SUPPLIED DATA.
________________
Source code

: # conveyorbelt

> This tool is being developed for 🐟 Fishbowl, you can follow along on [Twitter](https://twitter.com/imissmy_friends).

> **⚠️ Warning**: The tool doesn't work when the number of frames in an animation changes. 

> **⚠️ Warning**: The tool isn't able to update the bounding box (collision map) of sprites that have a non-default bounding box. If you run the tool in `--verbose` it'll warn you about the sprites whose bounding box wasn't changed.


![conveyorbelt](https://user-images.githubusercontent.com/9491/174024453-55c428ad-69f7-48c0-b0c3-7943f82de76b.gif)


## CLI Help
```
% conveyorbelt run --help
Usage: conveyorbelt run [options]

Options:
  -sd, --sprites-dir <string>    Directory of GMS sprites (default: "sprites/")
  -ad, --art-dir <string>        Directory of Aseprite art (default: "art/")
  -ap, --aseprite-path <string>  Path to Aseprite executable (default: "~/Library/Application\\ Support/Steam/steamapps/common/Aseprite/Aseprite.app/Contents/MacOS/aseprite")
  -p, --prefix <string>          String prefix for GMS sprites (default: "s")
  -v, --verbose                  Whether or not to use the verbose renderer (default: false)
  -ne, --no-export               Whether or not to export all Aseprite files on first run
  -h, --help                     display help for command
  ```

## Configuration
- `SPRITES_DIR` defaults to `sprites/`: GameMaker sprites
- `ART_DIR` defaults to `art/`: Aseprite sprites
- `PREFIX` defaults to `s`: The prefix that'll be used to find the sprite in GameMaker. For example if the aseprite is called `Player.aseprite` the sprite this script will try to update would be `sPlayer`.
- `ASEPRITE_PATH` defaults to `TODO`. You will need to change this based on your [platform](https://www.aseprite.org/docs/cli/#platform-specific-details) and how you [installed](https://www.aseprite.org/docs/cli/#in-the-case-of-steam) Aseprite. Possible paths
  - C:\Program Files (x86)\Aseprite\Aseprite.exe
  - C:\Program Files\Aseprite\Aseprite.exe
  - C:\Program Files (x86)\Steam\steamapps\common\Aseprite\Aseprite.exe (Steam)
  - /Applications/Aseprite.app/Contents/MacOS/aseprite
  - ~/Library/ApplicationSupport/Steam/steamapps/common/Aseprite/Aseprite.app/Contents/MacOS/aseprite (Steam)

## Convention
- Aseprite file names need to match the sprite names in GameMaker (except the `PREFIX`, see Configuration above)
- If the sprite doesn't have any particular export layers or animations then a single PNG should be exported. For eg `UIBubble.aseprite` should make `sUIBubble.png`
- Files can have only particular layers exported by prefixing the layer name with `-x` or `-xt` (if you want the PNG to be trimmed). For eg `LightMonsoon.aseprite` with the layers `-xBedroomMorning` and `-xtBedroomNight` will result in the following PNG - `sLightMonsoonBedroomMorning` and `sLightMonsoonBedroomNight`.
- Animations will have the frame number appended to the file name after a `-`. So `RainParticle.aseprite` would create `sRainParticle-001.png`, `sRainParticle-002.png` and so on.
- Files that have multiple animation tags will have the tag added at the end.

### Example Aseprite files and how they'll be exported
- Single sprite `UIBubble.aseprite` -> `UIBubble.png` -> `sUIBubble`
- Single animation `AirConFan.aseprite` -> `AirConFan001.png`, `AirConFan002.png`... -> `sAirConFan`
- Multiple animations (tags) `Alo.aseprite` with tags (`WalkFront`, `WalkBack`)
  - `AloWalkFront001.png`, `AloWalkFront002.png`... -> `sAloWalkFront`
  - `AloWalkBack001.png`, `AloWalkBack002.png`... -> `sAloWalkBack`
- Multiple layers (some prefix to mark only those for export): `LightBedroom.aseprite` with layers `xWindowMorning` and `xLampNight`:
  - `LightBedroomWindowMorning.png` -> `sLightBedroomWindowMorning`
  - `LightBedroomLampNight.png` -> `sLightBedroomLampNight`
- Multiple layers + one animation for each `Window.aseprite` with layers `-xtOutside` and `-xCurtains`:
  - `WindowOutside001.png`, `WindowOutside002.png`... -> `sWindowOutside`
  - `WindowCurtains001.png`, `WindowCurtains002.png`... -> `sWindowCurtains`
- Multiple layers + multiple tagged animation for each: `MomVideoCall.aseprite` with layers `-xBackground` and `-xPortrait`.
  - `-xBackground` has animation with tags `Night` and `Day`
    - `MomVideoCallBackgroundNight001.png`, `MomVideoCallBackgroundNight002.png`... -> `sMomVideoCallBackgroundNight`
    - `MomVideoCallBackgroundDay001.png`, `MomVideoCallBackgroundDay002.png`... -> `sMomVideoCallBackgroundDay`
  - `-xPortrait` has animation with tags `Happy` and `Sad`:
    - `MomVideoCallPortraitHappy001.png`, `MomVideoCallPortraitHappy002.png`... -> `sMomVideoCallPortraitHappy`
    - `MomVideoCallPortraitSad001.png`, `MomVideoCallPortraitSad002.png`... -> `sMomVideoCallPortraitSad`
________________
THE PROBLEM. From the entries, copy every line in which the string "xBackground" can be found.

TASK RESULT.
- Multiple layers + multiple tagged animation for each: `MomVideoCall.aseprite` with layers `-xBackground` and `-xPortrait`.
  - `-xBackground` has animation with tags `Night` and `Day`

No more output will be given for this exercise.